Given no respite in the prevailing issues coal logistics in India will continue to
struggle on this front unless Government provides the desired infrastructure
support.
Scarcity of coal will hit Indian power sector worse by 2020, with most of
the plants based on imported coal likely to stall operations
India is most likely to continue with coal supply shortfall in lieu of
low production growth rate from CIL and with stringent regulatory
norms getting applicable in Indonesia.
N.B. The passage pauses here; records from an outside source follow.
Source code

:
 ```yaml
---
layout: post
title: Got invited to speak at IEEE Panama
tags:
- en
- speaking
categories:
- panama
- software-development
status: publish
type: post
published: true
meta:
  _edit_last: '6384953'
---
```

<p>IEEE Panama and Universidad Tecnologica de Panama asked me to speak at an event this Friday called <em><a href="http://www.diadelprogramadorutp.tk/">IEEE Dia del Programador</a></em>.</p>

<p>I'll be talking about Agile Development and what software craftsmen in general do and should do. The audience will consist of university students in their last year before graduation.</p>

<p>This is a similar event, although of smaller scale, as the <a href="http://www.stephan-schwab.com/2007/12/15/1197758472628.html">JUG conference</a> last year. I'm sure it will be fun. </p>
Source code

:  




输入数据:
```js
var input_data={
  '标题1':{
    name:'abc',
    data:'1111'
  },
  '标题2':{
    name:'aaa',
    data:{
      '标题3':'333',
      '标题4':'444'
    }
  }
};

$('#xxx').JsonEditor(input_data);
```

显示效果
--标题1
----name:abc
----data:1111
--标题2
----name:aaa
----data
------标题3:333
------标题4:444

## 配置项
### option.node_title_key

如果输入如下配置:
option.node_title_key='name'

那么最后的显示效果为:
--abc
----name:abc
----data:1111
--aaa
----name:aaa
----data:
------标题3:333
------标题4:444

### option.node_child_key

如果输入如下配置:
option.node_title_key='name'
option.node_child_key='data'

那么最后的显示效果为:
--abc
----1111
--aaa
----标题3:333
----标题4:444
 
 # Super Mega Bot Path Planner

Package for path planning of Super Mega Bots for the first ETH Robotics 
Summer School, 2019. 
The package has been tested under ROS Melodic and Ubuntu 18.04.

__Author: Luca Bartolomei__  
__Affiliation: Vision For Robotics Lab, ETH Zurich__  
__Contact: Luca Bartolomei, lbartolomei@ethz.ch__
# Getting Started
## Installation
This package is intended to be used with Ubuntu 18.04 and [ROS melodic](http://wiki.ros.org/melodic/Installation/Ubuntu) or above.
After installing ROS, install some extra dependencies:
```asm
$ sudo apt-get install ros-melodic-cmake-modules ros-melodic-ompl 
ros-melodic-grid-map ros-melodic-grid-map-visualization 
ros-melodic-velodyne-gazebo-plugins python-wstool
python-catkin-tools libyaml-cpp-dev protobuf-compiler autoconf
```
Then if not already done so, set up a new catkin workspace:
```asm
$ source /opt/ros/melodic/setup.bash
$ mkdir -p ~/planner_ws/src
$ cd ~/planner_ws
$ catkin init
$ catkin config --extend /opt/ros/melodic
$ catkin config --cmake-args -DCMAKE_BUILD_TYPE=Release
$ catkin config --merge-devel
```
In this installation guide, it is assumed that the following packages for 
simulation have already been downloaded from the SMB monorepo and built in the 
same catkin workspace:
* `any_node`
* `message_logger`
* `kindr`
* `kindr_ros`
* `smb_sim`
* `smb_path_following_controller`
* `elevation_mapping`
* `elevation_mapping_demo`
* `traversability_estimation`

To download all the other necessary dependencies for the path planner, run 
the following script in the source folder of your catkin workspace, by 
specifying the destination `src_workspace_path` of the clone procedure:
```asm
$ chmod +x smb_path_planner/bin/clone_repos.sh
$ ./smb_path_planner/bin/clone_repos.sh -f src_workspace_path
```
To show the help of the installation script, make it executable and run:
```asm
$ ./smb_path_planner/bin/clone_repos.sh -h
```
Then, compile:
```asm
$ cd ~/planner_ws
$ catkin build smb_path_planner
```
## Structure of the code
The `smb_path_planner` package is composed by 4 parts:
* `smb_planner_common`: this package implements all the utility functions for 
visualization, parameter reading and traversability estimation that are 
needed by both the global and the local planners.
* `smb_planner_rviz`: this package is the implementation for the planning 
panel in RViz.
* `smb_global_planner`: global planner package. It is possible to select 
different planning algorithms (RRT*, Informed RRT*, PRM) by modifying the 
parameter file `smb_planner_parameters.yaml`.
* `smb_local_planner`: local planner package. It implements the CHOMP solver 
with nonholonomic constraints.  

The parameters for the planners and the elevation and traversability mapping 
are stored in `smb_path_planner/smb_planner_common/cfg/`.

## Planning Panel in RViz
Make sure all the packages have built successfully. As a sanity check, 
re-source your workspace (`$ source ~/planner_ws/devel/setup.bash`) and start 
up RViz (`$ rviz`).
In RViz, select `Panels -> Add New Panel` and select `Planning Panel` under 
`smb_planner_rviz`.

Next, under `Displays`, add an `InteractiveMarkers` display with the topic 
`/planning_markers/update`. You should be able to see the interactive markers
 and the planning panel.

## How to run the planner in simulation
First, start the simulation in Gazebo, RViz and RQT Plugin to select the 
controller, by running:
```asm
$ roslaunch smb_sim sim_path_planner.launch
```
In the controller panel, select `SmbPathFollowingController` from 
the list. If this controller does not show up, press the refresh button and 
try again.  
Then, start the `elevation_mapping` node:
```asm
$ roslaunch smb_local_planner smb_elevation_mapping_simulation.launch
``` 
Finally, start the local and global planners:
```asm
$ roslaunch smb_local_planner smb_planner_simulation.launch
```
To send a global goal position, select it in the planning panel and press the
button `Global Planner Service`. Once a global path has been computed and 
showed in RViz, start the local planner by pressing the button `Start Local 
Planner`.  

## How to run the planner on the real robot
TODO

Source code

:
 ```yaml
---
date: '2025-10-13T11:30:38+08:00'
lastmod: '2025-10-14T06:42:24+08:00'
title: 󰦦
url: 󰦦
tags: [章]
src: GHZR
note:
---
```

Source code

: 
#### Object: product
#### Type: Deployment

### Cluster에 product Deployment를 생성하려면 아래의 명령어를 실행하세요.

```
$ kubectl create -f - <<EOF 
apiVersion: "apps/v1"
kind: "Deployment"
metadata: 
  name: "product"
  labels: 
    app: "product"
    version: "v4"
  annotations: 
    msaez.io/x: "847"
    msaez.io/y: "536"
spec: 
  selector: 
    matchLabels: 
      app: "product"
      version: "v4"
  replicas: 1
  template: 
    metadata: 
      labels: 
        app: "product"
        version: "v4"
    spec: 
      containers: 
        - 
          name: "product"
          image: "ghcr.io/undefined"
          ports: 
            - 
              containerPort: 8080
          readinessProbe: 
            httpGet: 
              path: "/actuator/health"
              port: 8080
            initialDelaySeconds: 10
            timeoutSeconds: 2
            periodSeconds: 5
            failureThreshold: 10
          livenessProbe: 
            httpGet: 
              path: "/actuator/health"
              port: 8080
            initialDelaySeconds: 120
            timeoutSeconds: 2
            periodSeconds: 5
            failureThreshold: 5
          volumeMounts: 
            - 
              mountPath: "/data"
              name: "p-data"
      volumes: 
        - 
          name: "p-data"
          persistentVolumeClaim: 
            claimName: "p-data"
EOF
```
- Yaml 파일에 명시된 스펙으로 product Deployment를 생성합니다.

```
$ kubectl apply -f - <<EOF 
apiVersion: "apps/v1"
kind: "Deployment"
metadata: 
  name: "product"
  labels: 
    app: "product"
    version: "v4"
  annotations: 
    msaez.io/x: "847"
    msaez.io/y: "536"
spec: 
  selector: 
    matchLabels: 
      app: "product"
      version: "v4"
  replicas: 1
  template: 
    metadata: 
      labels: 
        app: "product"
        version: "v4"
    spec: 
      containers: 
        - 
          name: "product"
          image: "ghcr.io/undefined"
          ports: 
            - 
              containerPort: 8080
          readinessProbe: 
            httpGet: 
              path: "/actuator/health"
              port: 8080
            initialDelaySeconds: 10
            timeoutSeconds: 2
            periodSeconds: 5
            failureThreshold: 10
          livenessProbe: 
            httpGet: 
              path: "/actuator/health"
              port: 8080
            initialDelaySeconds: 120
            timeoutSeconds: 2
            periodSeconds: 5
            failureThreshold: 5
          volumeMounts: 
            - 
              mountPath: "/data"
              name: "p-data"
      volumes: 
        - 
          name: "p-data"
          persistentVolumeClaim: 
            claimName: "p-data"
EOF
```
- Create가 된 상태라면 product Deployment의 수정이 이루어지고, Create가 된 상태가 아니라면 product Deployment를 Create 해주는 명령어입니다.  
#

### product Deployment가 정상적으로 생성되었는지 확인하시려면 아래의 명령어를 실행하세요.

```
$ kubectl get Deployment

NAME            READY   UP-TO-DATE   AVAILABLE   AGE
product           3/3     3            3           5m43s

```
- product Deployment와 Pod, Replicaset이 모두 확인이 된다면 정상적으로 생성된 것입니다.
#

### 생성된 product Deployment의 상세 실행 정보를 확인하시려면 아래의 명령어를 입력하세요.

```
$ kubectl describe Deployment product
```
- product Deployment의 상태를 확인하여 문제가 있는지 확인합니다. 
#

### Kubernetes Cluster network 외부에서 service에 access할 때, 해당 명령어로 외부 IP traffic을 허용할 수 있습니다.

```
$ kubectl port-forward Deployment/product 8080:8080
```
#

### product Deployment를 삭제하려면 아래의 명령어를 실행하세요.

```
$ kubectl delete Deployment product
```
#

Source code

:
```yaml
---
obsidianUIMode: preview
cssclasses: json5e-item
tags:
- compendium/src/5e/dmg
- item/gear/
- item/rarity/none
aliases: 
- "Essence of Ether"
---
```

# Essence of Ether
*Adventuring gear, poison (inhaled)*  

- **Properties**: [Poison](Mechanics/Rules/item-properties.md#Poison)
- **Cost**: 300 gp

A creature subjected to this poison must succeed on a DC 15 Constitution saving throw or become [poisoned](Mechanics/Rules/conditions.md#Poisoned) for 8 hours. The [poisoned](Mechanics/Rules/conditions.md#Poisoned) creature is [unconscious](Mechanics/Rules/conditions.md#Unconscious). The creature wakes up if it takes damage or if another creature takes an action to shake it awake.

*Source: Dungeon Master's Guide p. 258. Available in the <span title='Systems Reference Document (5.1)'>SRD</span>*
Although, some respite will
come from Mozambique with almost 45 MT of thermal coal being
imported in India by 2020. This will see Mozambique tipping
South Africa as a thermal coal supplier to India.
The plants based on imported coal may stall their further
development as the economics involved is not in favour for the
development. If the projects have to be developed then it will be
imperative to have the high variable cost to be a pass through to
the consumers, thereby decreasing the probability of regulatory
approvals.
The demand-supply coal mismatch for the sector will see
slippages of nearly 20 GW in the planned capacity additions of 88
GW by 2020.
Inadequate domestic transportation will scale up degree of coal imports
from cement sector of India
With nearly 65 MT of coal demand in FY 12 cement industry is at
large dependent on the domestic coal source as more than 90 per
cent of the coal for the cement industry is sourced locally.